Pim, pam, pum... Valencia arde en fiestas, nunca mejor dicho al considerar la quema que les espera a sus ninots, destino que nunca he llegado a comprender: si yo fuera el creador de la falla a la que van a prender con una cerrilla, me parapetaría para defenderla como santa Juana de Arco, aunque sin arriesgar más de lo previsto, no se me vaya a chamuscar la barba.

España no se entiende sin sus fiestas patronales.

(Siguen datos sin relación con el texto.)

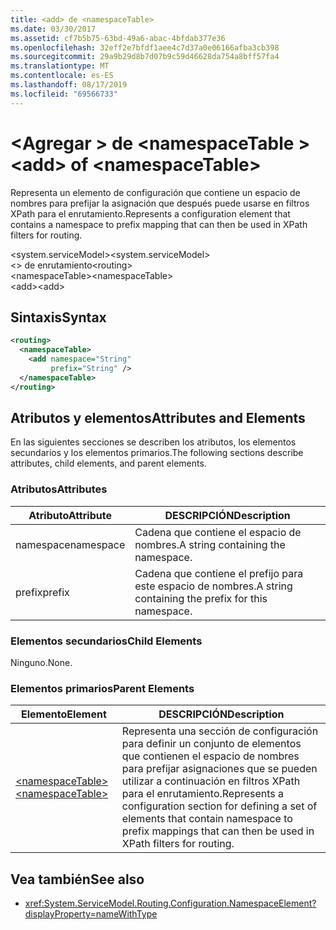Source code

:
 ```yaml
---
title: <add> de <namespaceTable>
ms.date: 03/30/2017
ms.assetid: cf7b5b75-63bd-49a6-abac-4bfdab377e36
ms.openlocfilehash: 32eff2e7bfdf1aee4c7d37a0e06166afba3cb398
ms.sourcegitcommit: 29a9b29d8b7d07b9c59d46628da754a8bff57fa4
ms.translationtype: MT
ms.contentlocale: es-ES
ms.lasthandoff: 08/17/2019
ms.locfileid: "69566733"
---
```

# <a name="add-of-namespacetable"></a><span data-ttu-id="b1955-102">\<Agregar > de \<namespaceTable ></span><span class="sxs-lookup"><span data-stu-id="b1955-102">\<add> of \<namespaceTable></span></span>
<span data-ttu-id="b1955-103">Representa un elemento de configuración que contiene un espacio de nombres para prefijar la asignación que después puede usarse en filtros XPath para el enrutamiento.</span><span class="sxs-lookup"><span data-stu-id="b1955-103">Represents a configuration element that contains a namespace to prefix mapping that can then be used in XPath filters for routing.</span></span>  
  
 <span data-ttu-id="b1955-104">\<system.serviceModel></span><span class="sxs-lookup"><span data-stu-id="b1955-104">\<system.serviceModel></span></span>  
<span data-ttu-id="b1955-105">\<> de enrutamiento</span><span class="sxs-lookup"><span data-stu-id="b1955-105">\<routing></span></span>  
<span data-ttu-id="b1955-106">\<namespaceTable></span><span class="sxs-lookup"><span data-stu-id="b1955-106">\<namespaceTable></span></span>  
<span data-ttu-id="b1955-107">\<add></span><span class="sxs-lookup"><span data-stu-id="b1955-107">\<add></span></span>  
  
## <a name="syntax"></a><span data-ttu-id="b1955-108">Sintaxis</span><span class="sxs-lookup"><span data-stu-id="b1955-108">Syntax</span></span>  
  
```xml  
<routing>
  <namespaceTable>
    <add namespace="String"
         prefix="String" />
  </namespaceTable>
</routing>
```  
  
## <a name="attributes-and-elements"></a><span data-ttu-id="b1955-109">Atributos y elementos</span><span class="sxs-lookup"><span data-stu-id="b1955-109">Attributes and Elements</span></span>  
 <span data-ttu-id="b1955-110">En las siguientes secciones se describen los atributos, los elementos secundarios y los elementos primarios.</span><span class="sxs-lookup"><span data-stu-id="b1955-110">The following sections describe attributes, child elements, and parent elements.</span></span>  
  
### <a name="attributes"></a><span data-ttu-id="b1955-111">Atributos</span><span class="sxs-lookup"><span data-stu-id="b1955-111">Attributes</span></span>  
  
|<span data-ttu-id="b1955-112">Atributo</span><span class="sxs-lookup"><span data-stu-id="b1955-112">Attribute</span></span>|<span data-ttu-id="b1955-113">DESCRIPCIÓN</span><span class="sxs-lookup"><span data-stu-id="b1955-113">Description</span></span>|  
|---------------|-----------------|  
|<span data-ttu-id="b1955-114">namespace</span><span class="sxs-lookup"><span data-stu-id="b1955-114">namespace</span></span>|<span data-ttu-id="b1955-115">Cadena que contiene el espacio de nombres.</span><span class="sxs-lookup"><span data-stu-id="b1955-115">A string containing the namespace.</span></span>|  
|<span data-ttu-id="b1955-116">prefix</span><span class="sxs-lookup"><span data-stu-id="b1955-116">prefix</span></span>|<span data-ttu-id="b1955-117">Cadena que contiene el prefijo para este espacio de nombres.</span><span class="sxs-lookup"><span data-stu-id="b1955-117">A string containing the prefix for this namespace.</span></span>|  
  
### <a name="child-elements"></a><span data-ttu-id="b1955-118">Elementos secundarios</span><span class="sxs-lookup"><span data-stu-id="b1955-118">Child Elements</span></span>  
 <span data-ttu-id="b1955-119">Ninguno.</span><span class="sxs-lookup"><span data-stu-id="b1955-119">None.</span></span>  
  
### <a name="parent-elements"></a><span data-ttu-id="b1955-120">Elementos primarios</span><span class="sxs-lookup"><span data-stu-id="b1955-120">Parent Elements</span></span>  
  
|<span data-ttu-id="b1955-121">Elemento</span><span class="sxs-lookup"><span data-stu-id="b1955-121">Element</span></span>|<span data-ttu-id="b1955-122">DESCRIPCIÓN</span><span class="sxs-lookup"><span data-stu-id="b1955-122">Description</span></span>|  
|-------------|-----------------|  
|[<span data-ttu-id="b1955-123">\<namespaceTable></span><span class="sxs-lookup"><span data-stu-id="b1955-123">\<namespaceTable></span></span>](../../../../../docs/framework/configure-apps/file-schema/wcf/namespacetable.md)|<span data-ttu-id="b1955-124">Representa una sección de configuración para definir un conjunto de elementos que contienen el espacio de nombres para prefijar asignaciones que se pueden utilizar a continuación en filtros XPath para el enrutamiento.</span><span class="sxs-lookup"><span data-stu-id="b1955-124">Represents a configuration section for defining a set of elements that contain namespace to prefix mappings that can then be used in XPath filters for routing.</span></span>|  
  
## <a name="see-also"></a><span data-ttu-id="b1955-125">Vea también</span><span class="sxs-lookup"><span data-stu-id="b1955-125">See also</span></span>

- <xref:System.ServiceModel.Routing.Configuration.NamespaceElement?displayProperty=nameWithType>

Las hay por casi todo el mundo (las razones no suelen ser sacras, como las nuestras, salvo en los países de raigambre católica), con su baile bajo la carpa, fuegos artificiales, concurso de pepinillos en vinagre o de tartas de zanahoria, homenajes a la cerveza y festivales en los que los hombres, a mano o con motosierra, se retan para comprobar quién es capaz de lonchear más veces un largo tronco en un tiempo determinado. Y las rifas y los cacharritos de feria, con manzanas caramelizadas y algodones de azúcar, batallas de comer donuts y escarapelas para la vaca del año. Pero no es lo mismo.

En España demostramos a lo largo del año -sobre todo desde el arranque de la primavera y hasta mediados del otoño- que sabemos celebrar la protección de la Virgen (en sus numerosas advocaciones) y los santos, nada que ver con esa imagen mustia con la que se pretende desdibujar a los cristianos. Y lo celebramos con misas mayores, claro, pero también con jolgorios profanos, que van del chunda-chunda de las orquestas móviles (¡que no se pierda el pasodoble!), al pañuelo anudado al cuello; del vino peleón a la sangría que todo lo disimula; del petardo más o menos chistoso, a las curiosidades de cada ciudad, de cada pueblo; de la noria sospechosa de no tener todas las tuercas bien apretadas, a la novillada en la que los torerillos llegan caminando desde la pensión.

Valencia ha descorchado la temporada de jolgorio (con permiso de los pueblos que celebraron a san Blas, a la Candelaria y a otros santos madrugadores); los hoteles se encuentran a reventar y por las calles no cabe un alma. ¡Que no decaiga la alegría!